◆ **DIRECTIONS FOR THIS TASK**
Apart from the pictures, reproduce the data below exactly as it stands.

◆ **DATA SECTION**
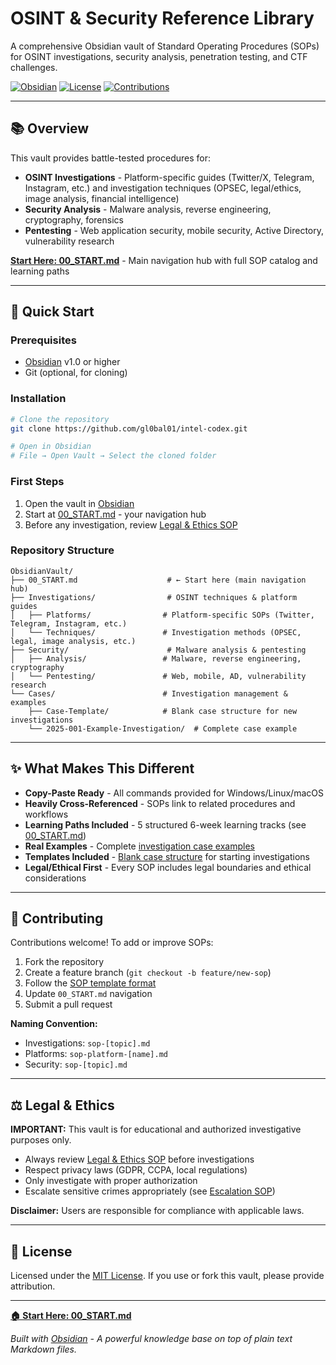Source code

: # OSINT & Security Reference Library

A comprehensive Obsidian vault of Standard Operating Procedures (SOPs) for OSINT investigations, security analysis, penetration testing, and CTF challenges.

[![Obsidian](https://img.shields.io/badge/Obsidian-1.0+-purple?logo=obsidian)](https://obsidian.md)
[![License](https://img.shields.io/badge/License-MIT-blue.svg)](LICENSE)
[![Contributions](https://img.shields.io/badge/Contributions-Welcome-green.svg)](CONTRIBUTING.md)

---

## 📚 Overview

This vault provides battle-tested procedures for:

- **OSINT Investigations** - Platform-specific guides (Twitter/X, Telegram, Instagram, etc.) and investigation techniques (OPSEC, legal/ethics, image analysis, financial intelligence)
- **Security Analysis** - Malware analysis, reverse engineering, cryptography, forensics
- **Pentesting** - Web application security, mobile security, Active Directory, vulnerability research

**[Start Here: 00_START.md](00_START.md)** - Main navigation hub with full SOP catalog and learning paths

---

## 🚀 Quick Start

### Prerequisites
- [Obsidian](https://obsidian.md) v1.0 or higher
- Git (optional, for cloning)

### Installation

```bash
# Clone the repository
git clone https://github.com/gl0bal01/intel-codex.git

# Open in Obsidian
# File → Open Vault → Select the cloned folder
```

### First Steps

1. Open the vault in [Obsidian](https://obsidian.md)
2. Start at [00_START.md](00_START.md) - your navigation hub
3. Before any investigation, review [Legal & Ethics SOP](Investigations/Techniques/sop-legal-ethics.md)

### Repository Structure

```
ObsidianVault/
├── 00_START.md                    # ← Start here (main navigation hub)
├── Investigations/                # OSINT techniques & platform guides
│   ├── Platforms/                # Platform-specific SOPs (Twitter, Telegram, Instagram, etc.)
│   └── Techniques/               # Investigation methods (OPSEC, legal, image analysis, etc.)
├── Security/                      # Malware analysis & pentesting
│   ├── Analysis/                 # Malware, reverse engineering, cryptography
│   └── Pentesting/               # Web, mobile, AD, vulnerability research
└── Cases/                        # Investigation management & examples
    ├── Case-Template/            # Blank case structure for new investigations
    └── 2025-001-Example-Investigation/  # Complete case example
```

---

## ✨ What Makes This Different

- **Copy-Paste Ready** - All commands provided for Windows/Linux/macOS
- **Heavily Cross-Referenced** - SOPs link to related procedures and workflows
- **Learning Paths Included** - 5 structured 6-week learning tracks (see [00_START.md](00_START.md))
- **Real Examples** - Complete [investigation case examples](Cases/)
- **Templates Included** - [Blank case structure](Cases/Case-Template/) for starting investigations
- **Legal/Ethical First** - Every SOP includes legal boundaries and ethical considerations

---

## 🤝 Contributing

Contributions welcome! To add or improve SOPs:

1. Fork the repository
2. Create a feature branch (`git checkout -b feature/new-sop`)
3. Follow the [SOP template format](00_START.md#documentation-standards)
4. Update `00_START.md` navigation
5. Submit a pull request

**Naming Convention:**
- Investigations: `sop-[topic].md`
- Platforms: `sop-platform-[name].md`
- Security: `sop-[topic].md`

---

## ⚖️ Legal & Ethics

**IMPORTANT:** This vault is for educational and authorized investigative purposes only.

- Always review [Legal & Ethics SOP](Investigations/Techniques/sop-legal-ethics.md) before investigations
- Respect privacy laws (GDPR, CCPA, local regulations)
- Only investigate with proper authorization
- Escalate sensitive crimes appropriately (see [Escalation SOP](Investigations/Techniques/sop-sensitive-crime-intake-escalation.md))

**Disclaimer:** Users are responsible for compliance with applicable laws.

---

## 📄 License

Licensed under the [MIT License](LICENSE). If you use or fork this vault, please provide attribution.

---

**[🏠 Start Here: 00_START.md](00_START.md)**

*Built with [Obsidian](https://obsidian.md) - A powerful knowledge base on top of plain text Markdown files.*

◆ **ANSWER FOR THIS EXERCISE**
Source code

: # OSINT & Security Reference Library

A comprehensive Obsidian vault of Standard Operating Procedures (SOPs) for OSINT investigations, security analysis, penetration testing, and CTF challenges.

[![Obsidian](https://img.shields.io/badge/Obsidian-1.0+-purple?logo=obsidian)](https://obsidian.md)
[![License](https://img.shields.io/badge/License-MIT-blue.svg)](LICENSE)
[![Contributions](https://img.shields.io/badge/Contributions-Welcome-green.svg)](CONTRIBUTING.md)

---

## 📚 Overview

This vault provides battle-tested procedures for:

- **OSINT Investigations** - Platform-specific guides (Twitter/X, Telegram, Instagram, etc.) and investigation techniques (OPSEC, legal/ethics, image analysis, financial intelligence)
- **Security Analysis** - Malware analysis, reverse engineering, cryptography, forensics
- **Pentesting** - Web application security, mobile security, Active Directory, vulnerability research

**[Start Here: 00_START.md](00_START.md)** - Main navigation hub with full SOP catalog and learning paths

---

## 🚀 Quick Start

### Prerequisites
- [Obsidian](https://obsidian.md) v1.0 or higher
- Git (optional, for cloning)

### Installation

```bash
# Clone the repository
git clone https://github.com/gl0bal01/intel-codex.git

# Open in Obsidian
# File → Open Vault → Select the cloned folder
```

### First Steps

1. Open the vault in [Obsidian](https://obsidian.md)
2. Start at [00_START.md](00_START.md) - your navigation hub
3. Before any investigation, review [Legal & Ethics SOP](Investigations/Techniques/sop-legal-ethics.md)

### Repository Structure

```
ObsidianVault/
├── 00_START.md                    # ← Start here (main navigation hub)
├── Investigations/                # OSINT techniques & platform guides
│   ├── Platforms/                # Platform-specific SOPs (Twitter, Telegram, Instagram, etc.)
│   └── Techniques/               # Investigation methods (OPSEC, legal, image analysis, etc.)
├── Security/                      # Malware analysis & pentesting
│   ├── Analysis/                 # Malware, reverse engineering, cryptography
│   └── Pentesting/               # Web, mobile, AD, vulnerability research
└── Cases/                        # Investigation management & examples
    ├── Case-Template/            # Blank case structure for new investigations
    └── 2025-001-Example-Investigation/  # Complete case example
```

---

## ✨ What Makes This Different

- **Copy-Paste Ready** - All commands provided for Windows/Linux/macOS
- **Heavily Cross-Referenced** - SOPs link to related procedures and workflows
- **Learning Paths Included** - 5 structured 6-week learning tracks (see [00_START.md](00_START.md))
- **Real Examples** - Complete [investigation case examples](Cases/)
- **Templates Included** - [Blank case structure](Cases/Case-Template/) for starting investigations
- **Legal/Ethical First** - Every SOP includes legal boundaries and ethical considerations

---

## 🤝 Contributing

Contributions welcome! To add or improve SOPs:

1. Fork the repository
2. Create a feature branch (`git checkout -b feature/new-sop`)
3. Follow the [SOP template format](00_START.md#documentation-standards)
4. Update `00_START.md` navigation
5. Submit a pull request

**Naming Convention:**
- Investigations: `sop-[topic].md`
- Platforms: `sop-platform-[name].md`
- Security: `sop-[topic].md`

---

## ⚖️ Legal & Ethics

**IMPORTANT:** This vault is for educational and authorized investigative purposes only.

- Always review [Legal & Ethics SOP](Investigations/Techniques/sop-legal-ethics.md) before investigations
- Respect privacy laws (GDPR, CCPA, local regulations)
- Only investigate with proper authorization
- Escalate sensitive crimes appropriately (see [Escalation SOP](Investigations/Techniques/sop-sensitive-crime-intake-escalation.md))

**Disclaimer:** Users are responsible for compliance with applicable laws.

---

## 📄 License

Licensed under the [MIT License](LICENSE). If you use or fork this vault, please provide attribution.

---

**[🏠 Start Here: 00_START.md](00_START.md)**

*Built with [Obsidian](https://obsidian.md) - A powerful knowledge base on top of plain text Markdown files.*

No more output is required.